Task directions
What is needed here is an exact copy of every entry.

Study material
Start of Block

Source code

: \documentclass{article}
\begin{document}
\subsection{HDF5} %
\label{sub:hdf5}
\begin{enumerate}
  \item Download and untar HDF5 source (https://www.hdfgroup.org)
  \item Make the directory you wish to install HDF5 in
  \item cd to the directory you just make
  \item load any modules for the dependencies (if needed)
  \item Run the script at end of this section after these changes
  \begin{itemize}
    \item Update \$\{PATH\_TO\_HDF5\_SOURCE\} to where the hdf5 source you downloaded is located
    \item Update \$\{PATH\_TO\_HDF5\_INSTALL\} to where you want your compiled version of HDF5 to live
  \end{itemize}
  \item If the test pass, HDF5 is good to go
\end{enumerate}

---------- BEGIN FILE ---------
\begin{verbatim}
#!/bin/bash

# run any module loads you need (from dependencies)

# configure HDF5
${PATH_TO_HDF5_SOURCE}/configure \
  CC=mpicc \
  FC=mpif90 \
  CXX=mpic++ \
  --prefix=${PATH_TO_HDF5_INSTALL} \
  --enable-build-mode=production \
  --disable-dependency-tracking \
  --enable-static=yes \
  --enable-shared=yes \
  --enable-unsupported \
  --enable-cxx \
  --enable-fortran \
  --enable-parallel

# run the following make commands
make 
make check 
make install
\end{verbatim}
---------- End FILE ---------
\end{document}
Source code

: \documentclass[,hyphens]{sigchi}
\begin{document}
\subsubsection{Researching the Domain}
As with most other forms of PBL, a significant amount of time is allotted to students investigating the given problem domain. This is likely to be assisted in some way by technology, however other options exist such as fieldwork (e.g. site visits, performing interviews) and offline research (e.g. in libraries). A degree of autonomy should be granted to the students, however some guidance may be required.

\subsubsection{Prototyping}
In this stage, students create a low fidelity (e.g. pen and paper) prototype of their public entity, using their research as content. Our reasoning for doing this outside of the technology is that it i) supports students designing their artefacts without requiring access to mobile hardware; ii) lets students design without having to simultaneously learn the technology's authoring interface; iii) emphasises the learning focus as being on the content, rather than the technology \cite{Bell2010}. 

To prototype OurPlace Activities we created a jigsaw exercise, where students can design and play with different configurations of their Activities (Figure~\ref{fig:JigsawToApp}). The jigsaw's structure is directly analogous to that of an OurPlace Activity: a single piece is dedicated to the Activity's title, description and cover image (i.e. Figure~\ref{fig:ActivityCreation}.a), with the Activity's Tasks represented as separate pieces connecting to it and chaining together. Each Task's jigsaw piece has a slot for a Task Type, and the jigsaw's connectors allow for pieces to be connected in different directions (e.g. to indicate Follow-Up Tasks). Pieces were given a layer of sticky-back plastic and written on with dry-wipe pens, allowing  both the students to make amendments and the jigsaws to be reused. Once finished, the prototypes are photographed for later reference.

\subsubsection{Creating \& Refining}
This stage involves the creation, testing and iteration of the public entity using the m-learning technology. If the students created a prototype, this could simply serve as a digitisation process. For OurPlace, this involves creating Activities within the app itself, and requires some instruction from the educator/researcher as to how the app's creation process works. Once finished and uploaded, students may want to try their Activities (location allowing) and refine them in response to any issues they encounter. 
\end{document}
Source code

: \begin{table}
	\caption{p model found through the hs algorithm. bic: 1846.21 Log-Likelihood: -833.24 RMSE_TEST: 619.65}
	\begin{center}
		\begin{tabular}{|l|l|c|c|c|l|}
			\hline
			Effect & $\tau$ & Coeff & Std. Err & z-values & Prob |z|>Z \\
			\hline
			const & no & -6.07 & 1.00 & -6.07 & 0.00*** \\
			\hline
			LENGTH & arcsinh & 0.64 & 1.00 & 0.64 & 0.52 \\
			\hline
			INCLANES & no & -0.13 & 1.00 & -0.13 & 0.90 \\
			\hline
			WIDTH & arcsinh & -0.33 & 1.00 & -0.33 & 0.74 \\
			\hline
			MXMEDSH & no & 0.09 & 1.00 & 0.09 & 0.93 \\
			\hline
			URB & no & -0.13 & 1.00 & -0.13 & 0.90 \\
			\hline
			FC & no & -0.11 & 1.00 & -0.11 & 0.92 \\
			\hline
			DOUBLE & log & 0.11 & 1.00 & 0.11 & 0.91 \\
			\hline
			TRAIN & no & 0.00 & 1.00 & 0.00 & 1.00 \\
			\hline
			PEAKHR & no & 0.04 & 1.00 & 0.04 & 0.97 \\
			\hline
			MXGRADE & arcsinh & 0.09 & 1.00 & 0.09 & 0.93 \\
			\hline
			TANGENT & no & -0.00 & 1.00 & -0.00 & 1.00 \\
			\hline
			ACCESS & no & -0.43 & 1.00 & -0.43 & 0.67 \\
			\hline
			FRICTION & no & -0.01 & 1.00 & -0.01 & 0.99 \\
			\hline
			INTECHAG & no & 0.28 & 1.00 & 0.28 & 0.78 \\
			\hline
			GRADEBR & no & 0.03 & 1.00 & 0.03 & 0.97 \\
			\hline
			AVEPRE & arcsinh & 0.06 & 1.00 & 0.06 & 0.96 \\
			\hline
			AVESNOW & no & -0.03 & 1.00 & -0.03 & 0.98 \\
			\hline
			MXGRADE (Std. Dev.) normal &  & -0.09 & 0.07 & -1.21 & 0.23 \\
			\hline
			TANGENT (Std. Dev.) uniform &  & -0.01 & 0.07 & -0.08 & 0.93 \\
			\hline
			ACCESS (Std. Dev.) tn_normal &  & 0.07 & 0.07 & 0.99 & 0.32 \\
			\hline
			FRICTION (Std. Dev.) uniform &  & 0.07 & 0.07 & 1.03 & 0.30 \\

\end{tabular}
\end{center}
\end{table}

End of Block

Final answer
Source code

: \documentclass{article}
\begin{document}
\subsection{HDF5} %
\label{sub:hdf5}
\begin{enumerate}
  \item Download and untar HDF5 source (https://www.hdfgroup.org)
  \item Make the directory you wish to install HDF5 in
  \item cd to the directory you just make
  \item load any modules for the dependencies (if needed)
  \item Run the script at end of this section after these changes
  \begin{itemize}
    \item Update \$\{PATH\_TO\_HDF5\_SOURCE\} to where the hdf5 source you downloaded is located
    \item Update \$\{PATH\_TO\_HDF5\_INSTALL\} to where you want your compiled version of HDF5 to live
  \end{itemize}
  \item If the test pass, HDF5 is good to go
\end{enumerate}

---------- BEGIN FILE ---------
\begin{verbatim}
#!/bin/bash

# run any module loads you need (from dependencies)

# configure HDF5
${PATH_TO_HDF5_SOURCE}/configure \
  CC=mpicc \
  FC=mpif90 \
  CXX=mpic++ \
  --prefix=${PATH_TO_HDF5_INSTALL} \
  --enable-build-mode=production \
  --disable-dependency-tracking \
  --enable-static=yes \
  --enable-shared=yes \
  --enable-unsupported \
  --enable-cxx \
  --enable-fortran \
  --enable-parallel

# run the following make commands
make 
make check 
make install
\end{verbatim}
---------- End FILE ---------
\end{document}
Source code

: \documentclass[,hyphens]{sigchi}
\begin{document}
\subsubsection{Researching the Domain}
As with most other forms of PBL, a significant amount of time is allotted to students investigating the given problem domain. This is likely to be assisted in some way by technology, however other options exist such as fieldwork (e.g. site visits, performing interviews) and offline research (e.g. in libraries). A degree of autonomy should be granted to the students, however some guidance may be required.

\subsubsection{Prototyping}
In this stage, students create a low fidelity (e.g. pen and paper) prototype of their public entity, using their research as content. Our reasoning for doing this outside of the technology is that it i) supports students designing their artefacts without requiring access to mobile hardware; ii) lets students design without having to simultaneously learn the technology's authoring interface; iii) emphasises the learning focus as being on the content, rather than the technology \cite{Bell2010}. 

To prototype OurPlace Activities we created a jigsaw exercise, where students can design and play with different configurations of their Activities (Figure~\ref{fig:JigsawToApp}). The jigsaw's structure is directly analogous to that of an OurPlace Activity: a single piece is dedicated to the Activity's title, description and cover image (i.e. Figure~\ref{fig:ActivityCreation}.a), with the Activity's Tasks represented as separate pieces connecting to it and chaining together. Each Task's jigsaw piece has a slot for a Task Type, and the jigsaw's connectors allow for pieces to be connected in different directions (e.g. to indicate Follow-Up Tasks). Pieces were given a layer of sticky-back plastic and written on with dry-wipe pens, allowing  both the students to make amendments and the jigsaws to be reused. Once finished, the prototypes are photographed for later reference.

\subsubsection{Creating \& Refining}
This stage involves the creation, testing and iteration of the public entity using the m-learning technology. If the students created a prototype, this could simply serve as a digitisation process. For OurPlace, this involves creating Activities within the app itself, and requires some instruction from the educator/researcher as to how the app's creation process works. Once finished and uploaded, students may want to try their Activities (location allowing) and refine them in response to any issues they encounter. 
\end{document}
Source code

: \begin{table}
	\caption{p model found through the hs algorithm. bic: 1846.21 Log-Likelihood: -833.24 RMSE_TEST: 619.65}
	\begin{center}
		\begin{tabular}{|l|l|c|c|c|l|}
			\hline
			Effect & $\tau$ & Coeff & Std. Err & z-values & Prob |z|>Z \\
			\hline
			const & no & -6.07 & 1.00 & -6.07 & 0.00*** \\
			\hline
			LENGTH & arcsinh & 0.64 & 1.00 & 0.64 & 0.52 \\
			\hline
			INCLANES & no & -0.13 & 1.00 & -0.13 & 0.90 \\
			\hline
			WIDTH & arcsinh & -0.33 & 1.00 & -0.33 & 0.74 \\
			\hline
			MXMEDSH & no & 0.09 & 1.00 & 0.09 & 0.93 \\
			\hline
			URB & no & -0.13 & 1.00 & -0.13 & 0.90 \\
			\hline
			FC & no & -0.11 & 1.00 & -0.11 & 0.92 \\
			\hline
			DOUBLE & log & 0.11 & 1.00 & 0.11 & 0.91 \\
			\hline
			TRAIN & no & 0.00 & 1.00 & 0.00 & 1.00 \\
			\hline
			PEAKHR & no & 0.04 & 1.00 & 0.04 & 0.97 \\
			\hline
			MXGRADE & arcsinh & 0.09 & 1.00 & 0.09 & 0.93 \\
			\hline
			TANGENT & no & -0.00 & 1.00 & -0.00 & 1.00 \\
			\hline
			ACCESS & no & -0.43 & 1.00 & -0.43 & 0.67 \\
			\hline
			FRICTION & no & -0.01 & 1.00 & -0.01 & 0.99 \\
			\hline
			INTECHAG & no & 0.28 & 1.00 & 0.28 & 0.78 \\
			\hline
			GRADEBR & no & 0.03 & 1.00 & 0.03 & 0.97 \\
			\hline
			AVEPRE & arcsinh & 0.06 & 1.00 & 0.06 & 0.96 \\
			\hline
			AVESNOW & no & -0.03 & 1.00 & -0.03 & 0.98 \\
			\hline
			MXGRADE (Std. Dev.) normal &  & -0.09 & 0.07 & -1.21 & 0.23 \\
			\hline
			TANGENT (Std. Dev.) uniform &  & -0.01 & 0.07 & -0.08 & 0.93 \\
			\hline
			ACCESS (Std. Dev.) tn_normal &  & 0.07 & 0.07 & 0.99 & 0.32 \\
			\hline
			FRICTION (Std. Dev.) uniform &  & 0.07 & 0.07 & 1.03 & 0.30 \\

\end{tabular}
\end{center}
\end{table}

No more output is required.